According to research from Bocconi University in Italy, the most innovative companies are those with “holes” in their structure.
The reason for this is because companies with these holes are forced to look for people to look externally for knowledge, allowing them to subsequently share that knowledge and innovate from it.
“A structural hole is a gap between two individuals who have knowledge in different areas,” wrote study author Marco Tortoriello, Professor of Strategy and Organization at Bocconi University. “A position rich in structural holes—that workers can fill talking to people with different skills—is significantly associated with a higher likelihood of generating innovations based on external knowledge.”
Conversely, a company with a very dense and homogenous structure, particularly if it compartmentalizes knowledge and keeps people with different skills away from each other or even blocks their communication “makes it more unlikely [that workers will] absorb, decode and share external knowledge.”
According to Tortoriello, “the problem of any large organization is to break the structural homogeneity that causes the compartmentalization of knowledge.
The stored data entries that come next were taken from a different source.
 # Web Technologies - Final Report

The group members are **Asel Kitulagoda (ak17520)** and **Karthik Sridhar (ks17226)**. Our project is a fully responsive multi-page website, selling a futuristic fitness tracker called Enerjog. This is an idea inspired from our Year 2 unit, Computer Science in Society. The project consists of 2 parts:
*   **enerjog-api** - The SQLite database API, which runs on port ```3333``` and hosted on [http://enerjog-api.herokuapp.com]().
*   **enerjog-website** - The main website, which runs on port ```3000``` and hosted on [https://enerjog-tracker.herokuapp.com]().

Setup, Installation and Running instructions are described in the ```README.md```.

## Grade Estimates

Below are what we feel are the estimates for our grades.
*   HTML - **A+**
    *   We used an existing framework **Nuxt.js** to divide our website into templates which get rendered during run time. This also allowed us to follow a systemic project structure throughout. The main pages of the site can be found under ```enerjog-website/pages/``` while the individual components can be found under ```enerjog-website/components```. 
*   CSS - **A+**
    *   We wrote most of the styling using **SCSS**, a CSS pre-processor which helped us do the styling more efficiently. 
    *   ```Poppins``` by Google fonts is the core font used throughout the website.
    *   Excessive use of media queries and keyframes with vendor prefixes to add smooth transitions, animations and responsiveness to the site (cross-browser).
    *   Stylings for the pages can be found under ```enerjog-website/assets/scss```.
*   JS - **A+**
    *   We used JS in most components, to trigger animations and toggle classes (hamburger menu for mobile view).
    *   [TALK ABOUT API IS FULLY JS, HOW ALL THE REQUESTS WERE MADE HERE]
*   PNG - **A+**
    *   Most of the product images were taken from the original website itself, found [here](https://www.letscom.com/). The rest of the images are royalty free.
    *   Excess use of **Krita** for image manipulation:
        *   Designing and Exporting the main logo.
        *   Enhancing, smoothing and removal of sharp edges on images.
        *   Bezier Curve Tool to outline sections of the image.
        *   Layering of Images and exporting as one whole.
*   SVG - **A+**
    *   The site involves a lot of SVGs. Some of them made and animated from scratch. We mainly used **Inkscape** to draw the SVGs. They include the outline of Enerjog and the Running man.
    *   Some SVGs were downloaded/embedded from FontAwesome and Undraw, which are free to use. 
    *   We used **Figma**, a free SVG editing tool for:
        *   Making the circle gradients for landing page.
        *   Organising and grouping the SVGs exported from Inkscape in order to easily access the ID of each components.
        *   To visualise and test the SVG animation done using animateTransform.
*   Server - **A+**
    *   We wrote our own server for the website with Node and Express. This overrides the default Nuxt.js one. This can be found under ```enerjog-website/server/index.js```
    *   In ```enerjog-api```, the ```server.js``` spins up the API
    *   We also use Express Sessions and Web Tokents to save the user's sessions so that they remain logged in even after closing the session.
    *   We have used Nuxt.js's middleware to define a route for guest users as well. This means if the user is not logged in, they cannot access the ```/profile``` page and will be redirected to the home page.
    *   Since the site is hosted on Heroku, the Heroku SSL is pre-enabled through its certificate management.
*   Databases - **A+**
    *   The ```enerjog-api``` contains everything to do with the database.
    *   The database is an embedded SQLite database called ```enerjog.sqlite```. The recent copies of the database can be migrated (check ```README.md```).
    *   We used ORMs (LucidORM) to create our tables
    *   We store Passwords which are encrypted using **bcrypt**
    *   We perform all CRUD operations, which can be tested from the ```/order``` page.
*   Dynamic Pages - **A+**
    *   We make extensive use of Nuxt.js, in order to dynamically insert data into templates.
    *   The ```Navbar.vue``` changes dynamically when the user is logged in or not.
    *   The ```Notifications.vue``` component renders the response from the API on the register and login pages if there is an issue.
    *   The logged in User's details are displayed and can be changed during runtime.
The challenge is to build relationships that bridge across gaps in the organizational social structure.”
Tortoriello’s research has pulled on two different, and usually separate trends in management research. One deals with external knowledge, and the other with “absorptive capacity.” By bringing these two ideas together, he was able to figure out something that others had missed.
While it’s not a new idea that homogeneity harms innovation, researchers now have a better idea of how that happens, which can allow management to better organize their employees in order to fix the problem.
“When hiring in traditional organizations, a common rule of thumb is ‘Hire people you would want to have a beer with,’” wrote innovation consultant Jorge Barba. “Actually, if you want to innovate and remain relevant, only hiring people like you will lead to failure. More of the same people creates myopia, so a multiplicity of viewpoints is your best defense against it.”